The Equal Employment Opportunity Commission (EEOC) has finally issued proposed amendments to the Americans with Disability Act (ADA) regarding employer wellness programs.
The proposed regulations are very disappointing. They re-define “voluntary” participation in a wellness program to mean being penalized 1/3 of an employee’s health insurance premium cost. The average cost of single coverage is $5,615, with employees paying $951 out of pocket. More and more of the cost is being shifted to employees. Many employees, especially white women, suffer a wage penalty because of their weight. And most employees’ health insurance plans do not cover the costs of FDA approved medicines for weight loss, bariatric surgery or intensive behavioral interventions.

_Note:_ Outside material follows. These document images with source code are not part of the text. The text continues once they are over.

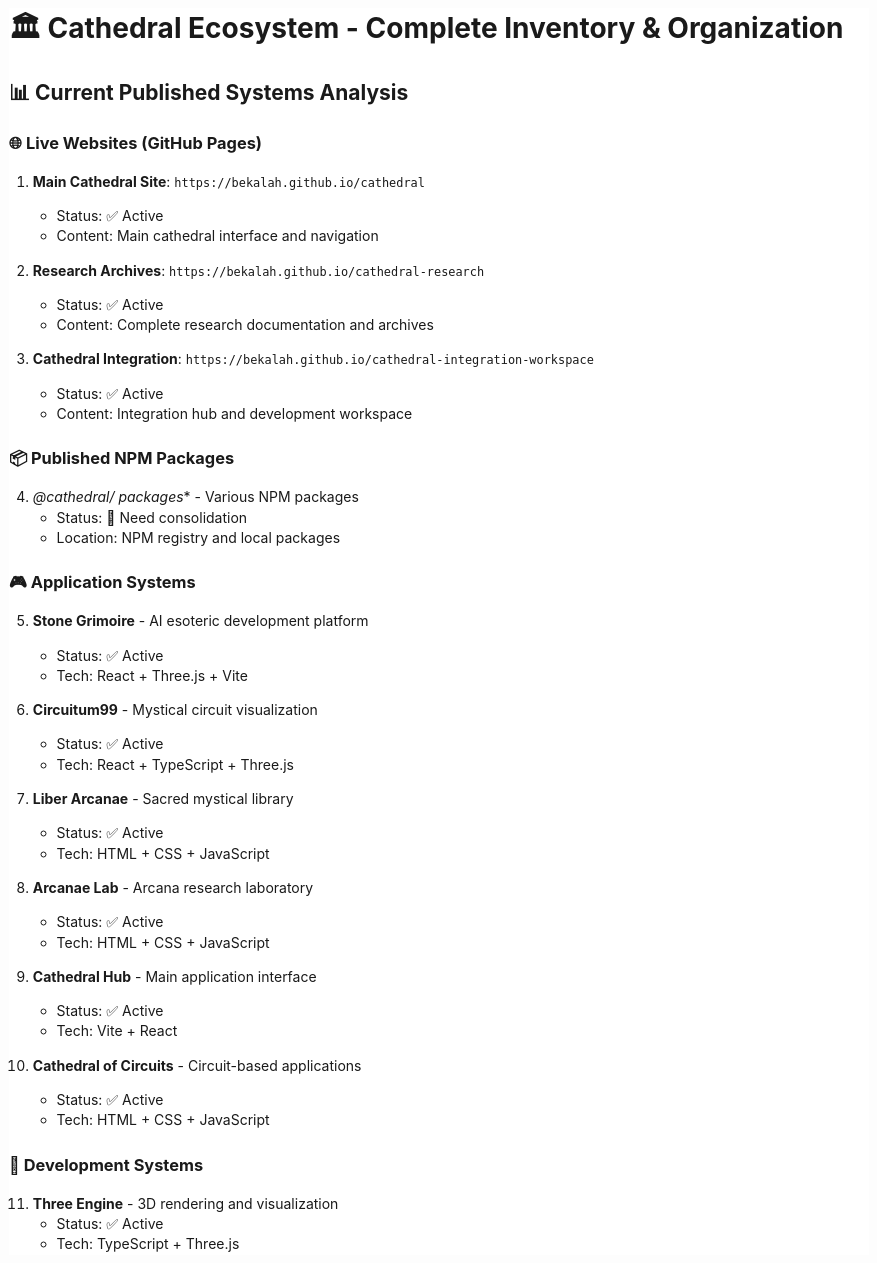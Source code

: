 # 🏛️ Cathedral Ecosystem - Complete Inventory & Organization

## 📊 **Current Published Systems Analysis**

### 🌐 **Live Websites (GitHub Pages)**
1. **Main Cathedral Site**: `https://bekalah.github.io/cathedral`
   - Status: ✅ Active
   - Content: Main cathedral interface and navigation

2. **Research Archives**: `https://bekalah.github.io/cathedral-research`
   - Status: ✅ Active
   - Content: Complete research documentation and archives

3. **Cathedral Integration**: `https://bekalah.github.io/cathedral-integration-workspace`
   - Status: ✅ Active
   - Content: Integration hub and development workspace

### 📦 **Published NPM Packages**
4. **@cathedral/* packages** - Various NPM packages
   - Status: 🔄 Need consolidation
   - Location: NPM registry and local packages

### 🎮 **Application Systems**
5. **Stone Grimoire** - AI esoteric development platform
   - Status: ✅ Active
   - Tech: React + Three.js + Vite

6. **Circuitum99** - Mystical circuit visualization
   - Status: ✅ Active
   - Tech: React + TypeScript + Three.js

7. **Liber Arcanae** - Sacred mystical library
   - Status: ✅ Active
   - Tech: HTML + CSS + JavaScript

8. **Arcanae Lab** - Arcana research laboratory
   - Status: ✅ Active
   - Tech: HTML + CSS + JavaScript

9. **Cathedral Hub** - Main application interface
   - Status: ✅ Active
   - Tech: Vite + React

10. **Cathedral of Circuits** - Circuit-based applications
    - Status: ✅ Active
    - Tech: HTML + CSS + JavaScript

### 🔧 **Development Systems**
11. **Three Engine** - 3D rendering and visualization
    - Status: ✅ Active
    - Tech: TypeScript + Three.js
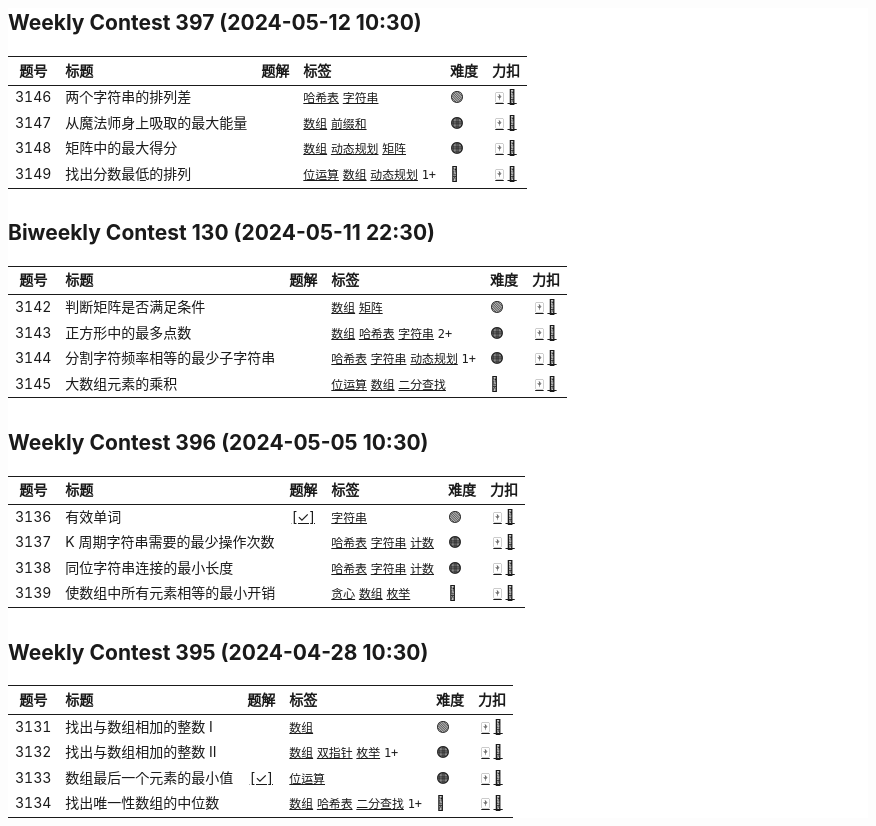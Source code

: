 
## Weekly Contest 397 (2024-05-12 10:30)



| 题号 | 标题 | 题解 | 标签 | 难度 | 力扣 |
| :------: | :------ | :------: | :------ | :------ | :------: |
| 3146 | 两个字符串的排列差 |  |  [`哈希表`](/tag/hash-table.md) [`字符串`](/tag/string.md) | 🟢 | [🀄️](https://leetcode.cn/problems/permutation-difference-between-two-strings) [🔗](https://leetcode.com/problems/permutation-difference-between-two-strings) |
| 3147 | 从魔法师身上吸取的最大能量 |  |  [`数组`](/tag/array.md) [`前缀和`](/tag/prefix-sum.md) | 🟠 | [🀄️](https://leetcode.cn/problems/taking-maximum-energy-from-the-mystic-dungeon) [🔗](https://leetcode.com/problems/taking-maximum-energy-from-the-mystic-dungeon) |
| 3148 | 矩阵中的最大得分 |  |  [`数组`](/tag/array.md) [`动态规划`](/tag/dynamic-programming.md) [`矩阵`](/tag/matrix.md) | 🟠 | [🀄️](https://leetcode.cn/problems/maximum-difference-score-in-a-grid) [🔗](https://leetcode.com/problems/maximum-difference-score-in-a-grid) |
| 3149 | 找出分数最低的排列 |  |  [`位运算`](/tag/bit-manipulation.md) [`数组`](/tag/array.md) [`动态规划`](/tag/dynamic-programming.md) `1+` | 🔴 | [🀄️](https://leetcode.cn/problems/find-the-minimum-cost-array-permutation) [🔗](https://leetcode.com/problems/find-the-minimum-cost-array-permutation) |


## Biweekly Contest 130 (2024-05-11 22:30)



| 题号 | 标题 | 题解 | 标签 | 难度 | 力扣 |
| :------: | :------ | :------: | :------ | :------ | :------: |
| 3142 | 判断矩阵是否满足条件 |  |  [`数组`](/tag/array.md) [`矩阵`](/tag/matrix.md) | 🟢 | [🀄️](https://leetcode.cn/problems/check-if-grid-satisfies-conditions) [🔗](https://leetcode.com/problems/check-if-grid-satisfies-conditions) |
| 3143 | 正方形中的最多点数 |  |  [`数组`](/tag/array.md) [`哈希表`](/tag/hash-table.md) [`字符串`](/tag/string.md) `2+` | 🟠 | [🀄️](https://leetcode.cn/problems/maximum-points-inside-the-square) [🔗](https://leetcode.com/problems/maximum-points-inside-the-square) |
| 3144 | 分割字符频率相等的最少子字符串 |  |  [`哈希表`](/tag/hash-table.md) [`字符串`](/tag/string.md) [`动态规划`](/tag/dynamic-programming.md) `1+` | 🟠 | [🀄️](https://leetcode.cn/problems/minimum-substring-partition-of-equal-character-frequency) [🔗](https://leetcode.com/problems/minimum-substring-partition-of-equal-character-frequency) |
| 3145 | 大数组元素的乘积 |  |  [`位运算`](/tag/bit-manipulation.md) [`数组`](/tag/array.md) [`二分查找`](/tag/binary-search.md) | 🔴 | [🀄️](https://leetcode.cn/problems/find-products-of-elements-of-big-array) [🔗](https://leetcode.com/problems/find-products-of-elements-of-big-array) |


## Weekly Contest 396 (2024-05-05 10:30)



| 题号 | 标题 | 题解 | 标签 | 难度 | 力扣 |
| :------: | :------ | :------: | :------ | :------ | :------: |
| 3136 | 有效单词 | [[✓]](/problem/3136.md) |  [`字符串`](/tag/string.md) | 🟢 | [🀄️](https://leetcode.cn/problems/valid-word) [🔗](https://leetcode.com/problems/valid-word) |
| 3137 | K 周期字符串需要的最少操作次数 |  |  [`哈希表`](/tag/hash-table.md) [`字符串`](/tag/string.md) [`计数`](/tag/counting.md) | 🟠 | [🀄️](https://leetcode.cn/problems/minimum-number-of-operations-to-make-word-k-periodic) [🔗](https://leetcode.com/problems/minimum-number-of-operations-to-make-word-k-periodic) |
| 3138 | 同位字符串连接的最小长度 |  |  [`哈希表`](/tag/hash-table.md) [`字符串`](/tag/string.md) [`计数`](/tag/counting.md) | 🟠 | [🀄️](https://leetcode.cn/problems/minimum-length-of-anagram-concatenation) [🔗](https://leetcode.com/problems/minimum-length-of-anagram-concatenation) |
| 3139 | 使数组中所有元素相等的最小开销 |  |  [`贪心`](/tag/greedy.md) [`数组`](/tag/array.md) [`枚举`](/tag/enumeration.md) | 🔴 | [🀄️](https://leetcode.cn/problems/minimum-cost-to-equalize-array) [🔗](https://leetcode.com/problems/minimum-cost-to-equalize-array) |


## Weekly Contest 395 (2024-04-28 10:30)



| 题号 | 标题 | 题解 | 标签 | 难度 | 力扣 |
| :------: | :------ | :------: | :------ | :------ | :------: |
| 3131 | 找出与数组相加的整数 I |  |  [`数组`](/tag/array.md) | 🟢 | [🀄️](https://leetcode.cn/problems/find-the-integer-added-to-array-i) [🔗](https://leetcode.com/problems/find-the-integer-added-to-array-i) |
| 3132 | 找出与数组相加的整数 II |  |  [`数组`](/tag/array.md) [`双指针`](/tag/two-pointers.md) [`枚举`](/tag/enumeration.md) `1+` | 🟠 | [🀄️](https://leetcode.cn/problems/find-the-integer-added-to-array-ii) [🔗](https://leetcode.com/problems/find-the-integer-added-to-array-ii) |
| 3133 | 数组最后一个元素的最小值 | [[✓]](/problem/3133.md) |  [`位运算`](/tag/bit-manipulation.md) | 🟠 | [🀄️](https://leetcode.cn/problems/minimum-array-end) [🔗](https://leetcode.com/problems/minimum-array-end) |
| 3134 | 找出唯一性数组的中位数 |  |  [`数组`](/tag/array.md) [`哈希表`](/tag/hash-table.md) [`二分查找`](/tag/binary-search.md) `1+` | 🔴 | [🀄️](https://leetcode.cn/problems/find-the-median-of-the-uniqueness-array) [🔗](https://leetcode.com/problems/find-the-median-of-the-uniqueness-array) |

In particular, the proposed regulations do not require employers to tell employees of the availability of alternative avenues to receive the reward or avoid the penalty. They do not require employers to leave the final word on alternative avenues with the employee’s physician, which is required in the DOL/HHS regulations. There is no obvious penalty if the employee’s personal health data is not adequately protected by the employer and personal health data is used to an employee’s detriment. On the other hand, one useful provision limits the penalty/reward to 30% of the premium cost of a single person. Obviously, this is lower than the cost of family coverage. Industry is sure to fight this limitation, as they want to increase the size of the penalty/reward.
Comments are open until June 19,2015.
See EEOC press release here. See proposed regulations here. For additional information, see Ted Kyle’s blog here, and Tim Jost’s blog in Health Affairs here.
In the meantime, the federal government’s Office of Personnel Management (OPM) has told federal agencies to promote workplace wellness programs.